* **Aim of the task**
With the exception of the pictures, write out the data below precisely.

[Records supplied Boundary: Start]

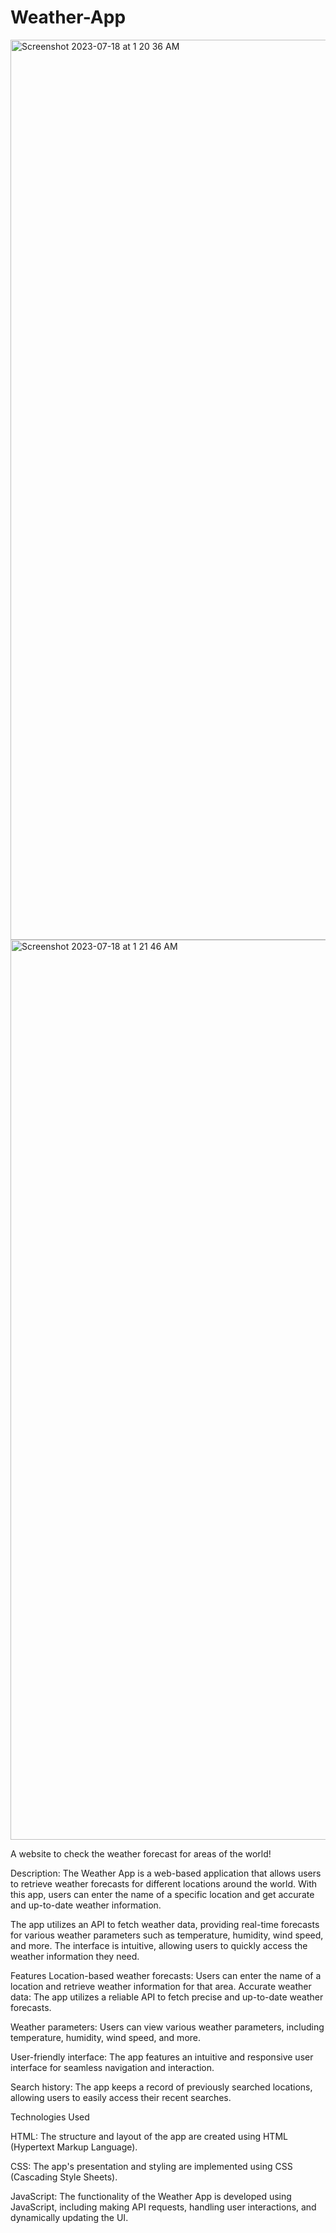 # Weather-App

<img width="1440" alt="Screenshot 2023-07-18 at 1 20 36 AM" src="https://github.com/Ke1ee/Weather-App/assets/116132415/44e8f96d-7847-4dea-8053-209e0571cc88">
<img width="1440" alt="Screenshot 2023-07-18 at 1 21 46 AM" src="https://github.com/Ke1ee/Weather-App/assets/116132415/613c3b8a-f9d1-49cf-99bc-2ccd05fbf649">


A website to check the weather forecast for areas of the world!

Description:
The Weather App is a web-based application that allows users to retrieve weather forecasts for different locations around the world. With this app, users can enter the name of a specific location and get accurate and up-to-date weather information.

The app utilizes an API to fetch weather data, providing real-time forecasts for various weather parameters such as temperature, humidity, wind speed, and more. The interface is intuitive, allowing users to quickly access the weather information they need.

Features
Location-based weather forecasts: Users can enter the name of a location and retrieve weather information for that area.
Accurate weather data: The app utilizes a reliable API to fetch precise and up-to-date weather forecasts.

Weather parameters: Users can view various weather parameters, including temperature, humidity, wind speed, and more.

User-friendly interface: The app features an intuitive and responsive user interface for seamless navigation and interaction.

Search history: The app keeps a record of previously searched locations, allowing users to easily access their recent searches.

Technologies Used

HTML: The structure and layout of the app are created using HTML (Hypertext Markup Language).

CSS: The app's presentation and styling are implemented using CSS (Cascading Style Sheets).

JavaScript: The functionality of the Weather App is developed using JavaScript, including making API requests, handling user interactions, and dynamically updating the UI.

[Records supplied Boundary: End]

* **Written solution**
 # Weather-App

<img width="1440" alt="Screenshot 2023-07-18 at 1 20 36 AM" src="https://github.com/Ke1ee/Weather-App/assets/116132415/44e8f96d-7847-4dea-8053-209e0571cc88">
<img width="1440" alt="Screenshot 2023-07-18 at 1 21 46 AM" src="https://github.com/Ke1ee/Weather-App/assets/116132415/613c3b8a-f9d1-49cf-99bc-2ccd05fbf649">


A website to check the weather forecast for areas of the world!

Description:
The Weather App is a web-based application that allows users to retrieve weather forecasts for different locations around the world. With this app, users can enter the name of a specific location and get accurate and up-to-date weather information.

The app utilizes an API to fetch weather data, providing real-time forecasts for various weather parameters such as temperature, humidity, wind speed, and more. The interface is intuitive, allowing users to quickly access the weather information they need.

Features
Location-based weather forecasts: Users can enter the name of a location and retrieve weather information for that area.
Accurate weather data: The app utilizes a reliable API to fetch precise and up-to-date weather forecasts.

Weather parameters: Users can view various weather parameters, including temperature, humidity, wind speed, and more.

User-friendly interface: The app features an intuitive and responsive user interface for seamless navigation and interaction.

Search history: The app keeps a record of previously searched locations, allowing users to easily access their recent searches.

Technologies Used

HTML: The structure and layout of the app are created using HTML (Hypertext Markup Language).

CSS: The app's presentation and styling are implemented using CSS (Cascading Style Sheets).

JavaScript: The functionality of the Weather App is developed using JavaScript, including making API requests, handling user interactions, and dynamically updating the UI.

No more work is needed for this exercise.